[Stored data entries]
-=-=-

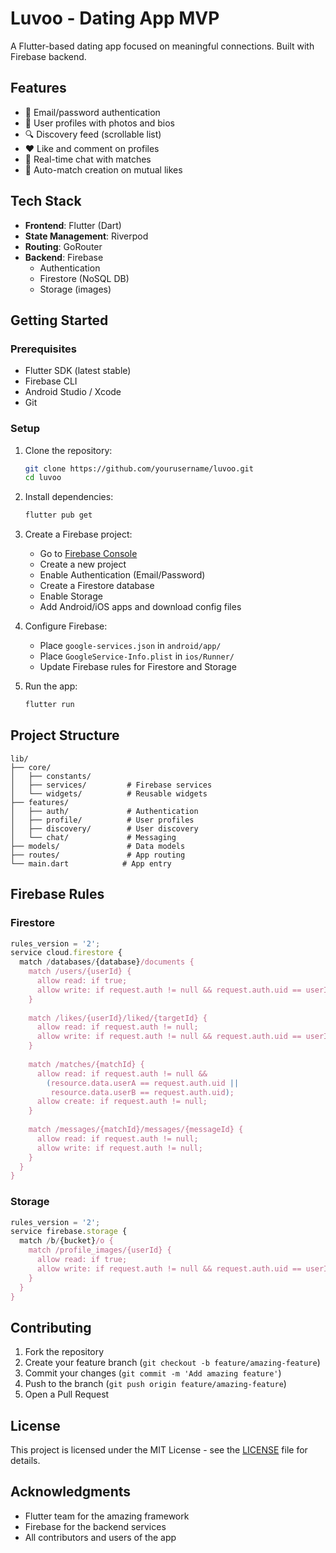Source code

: # Luvoo - Dating App MVP

A Flutter-based dating app focused on meaningful connections. Built with Firebase backend.

## Features

- 🔐 Email/password authentication
- 👤 User profiles with photos and bios
- 🔍 Discovery feed (scrollable list)
- ❤️ Like and comment on profiles
- 💬 Real-time chat with matches
- 🎯 Auto-match creation on mutual likes

## Tech Stack

- **Frontend**: Flutter (Dart)
- **State Management**: Riverpod
- **Routing**: GoRouter
- **Backend**: Firebase
  - Authentication
  - Firestore (NoSQL DB)
  - Storage (images)

## Getting Started

### Prerequisites

- Flutter SDK (latest stable)
- Firebase CLI
- Android Studio / Xcode
- Git

### Setup

1. Clone the repository:
   ```bash
   git clone https://github.com/yourusername/luvoo.git
   cd luvoo
   ```

2. Install dependencies:
   ```bash
   flutter pub get
   ```

3. Create a Firebase project:
   - Go to [Firebase Console](https://console.firebase.google.com)
   - Create a new project
   - Enable Authentication (Email/Password)
   - Create a Firestore database
   - Enable Storage
   - Add Android/iOS apps and download config files

4. Configure Firebase:
   - Place `google-services.json` in `android/app/`
   - Place `GoogleService-Info.plist` in `ios/Runner/`
   - Update Firebase rules for Firestore and Storage

5. Run the app:
   ```bash
   flutter run
   ```

## Project Structure

```
lib/
├── core/
│   ├── constants/
│   ├── services/         # Firebase services
│   └── widgets/          # Reusable widgets
├── features/
│   ├── auth/             # Authentication
│   ├── profile/          # User profiles
│   ├── discovery/        # User discovery
│   └── chat/             # Messaging
├── models/               # Data models
├── routes/               # App routing
└── main.dart            # App entry
```

## Firebase Rules

### Firestore

```javascript
rules_version = '2';
service cloud.firestore {
  match /databases/{database}/documents {
    match /users/{userId} {
      allow read: if true;
      allow write: if request.auth != null && request.auth.uid == userId;
    }
    
    match /likes/{userId}/liked/{targetId} {
      allow read: if request.auth != null;
      allow write: if request.auth != null && request.auth.uid == userId;
    }
    
    match /matches/{matchId} {
      allow read: if request.auth != null && 
        (resource.data.userA == request.auth.uid || 
         resource.data.userB == request.auth.uid);
      allow create: if request.auth != null;
    }
    
    match /messages/{matchId}/messages/{messageId} {
      allow read: if request.auth != null;
      allow write: if request.auth != null;
    }
  }
}
```

### Storage

```javascript
rules_version = '2';
service firebase.storage {
  match /b/{bucket}/o {
    match /profile_images/{userId} {
      allow read: if true;
      allow write: if request.auth != null && request.auth.uid == userId;
    }
  }
}
```

## Contributing

1. Fork the repository
2. Create your feature branch (`git checkout -b feature/amazing-feature`)
3. Commit your changes (`git commit -m 'Add amazing feature'`)
4. Push to the branch (`git push origin feature/amazing-feature`)
5. Open a Pull Request

## License

This project is licensed under the MIT License - see the [LICENSE](LICENSE) file for details.

## Acknowledgments

- Flutter team for the amazing framework
- Firebase for the backend services
- All contributors and users of the app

-=-=-

Each line above that contains the string "License" should be copied.

Task response
## License
This project is licensed under the MIT License - see the [LICENSE](LICENSE) file for details.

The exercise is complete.